One of the central dogmas of evolution, that change occurs by “numerous, successive, slight variations,” is wrong, according to Shapiro. Intelligent design proponents have been making this same argument for decades, but it seems that they now have company. I have no idea where this will all end up, but the ne0-Darwinian edifice continues to crack.

  • sean

    “that change occurs by ‘numerous, successive, slight variations'” is not one of the “central dogmas of evolution”
    You have too many qualifiers. Evolution is simply that change occurs. Specific theories posit those adjectives.
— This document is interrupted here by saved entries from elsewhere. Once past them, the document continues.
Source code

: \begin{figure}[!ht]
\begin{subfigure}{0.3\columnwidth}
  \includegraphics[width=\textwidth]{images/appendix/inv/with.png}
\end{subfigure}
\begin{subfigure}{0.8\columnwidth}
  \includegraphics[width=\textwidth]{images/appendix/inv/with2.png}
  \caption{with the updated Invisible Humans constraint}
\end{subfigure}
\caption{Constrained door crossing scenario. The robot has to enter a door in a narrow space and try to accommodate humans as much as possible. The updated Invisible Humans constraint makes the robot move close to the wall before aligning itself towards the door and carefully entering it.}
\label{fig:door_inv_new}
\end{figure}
    The keyword is RELATIVELY large steps. These leaps talked about in the punctuated equilibrium model of evolution (which is what I think is being talked about are talking about) still take millions of years. It is not even close to the intellegent design movement’s claims. In addition, this model doesn’t say the slow progress is wrong, just that it isn’t what accounts for the majority of evolution. But it’s still selection pressure and mutation that drives the process. Yes, it’s usually more complex than Gregor Mendel’s pea experiments or Darwin’s finches, but that doesn’t make it different, and it doesn’t make Darwin or Mendel entirely incorrect. Indeed, ID even acknowledges that evolution works. Do you really think that just because genetics is complicated it requires an intelligence? What about the laws of physics? That’s pretty math heavy stuff to interpret, but the laws themselves don’t actively have God behind them, if that is, any god is behind them at all.

    Your conflation at the end that ID and this professor are on the same side of the court is just so wrong. This guy is saying genetics is complicated. We know that, but to debate with the complicated stuff losses 98% of the audience. The fact that he calls it a metaphor is precisely the point in not your favor. The emphasis shouldn’t be on systems engineering, but on metaphor.

  • Au Contraire, ask any layman, who is somewhat familiar with evolution theories and ‘numerous, successive, slight variations’ is still a central dogma. Probably ask Science teachers and get the same agreement. You make good points, but so did the reviewer.

  • Me

    What a layman thinks is irrelevant. It is not a ‘central dogma’. It actually never was a dogma, simply a model.

  • Something that has been taught to every public school student for at least half a century has moved beyond “model” to something more. If you don’t like dogma, fine, but the vast majority of people who are taught evolution believe that it is by “numerous, successive, slight variations.” The scientific establishment hasn’t been offering any alternative views.

  • sean

    The scientific establishment isn’t the same as a high school science teacher. There is a large divide in the scientific world in terms of how evolution happens specifically. Punctuated equilibrium is under serious consideration. The “establishment” if it can be called that, does offer alternate ideas.

    As far as what science teachers know and teach in public school, my biology teacher didn’t even accept macro-evolution, so I dunno what to tell you about in terms of dogma.

    And it doesn’t move on to something more. What do you think math is? it’s a way to model data. It’s also correct. But it is most assuredly a model. Just like evolution.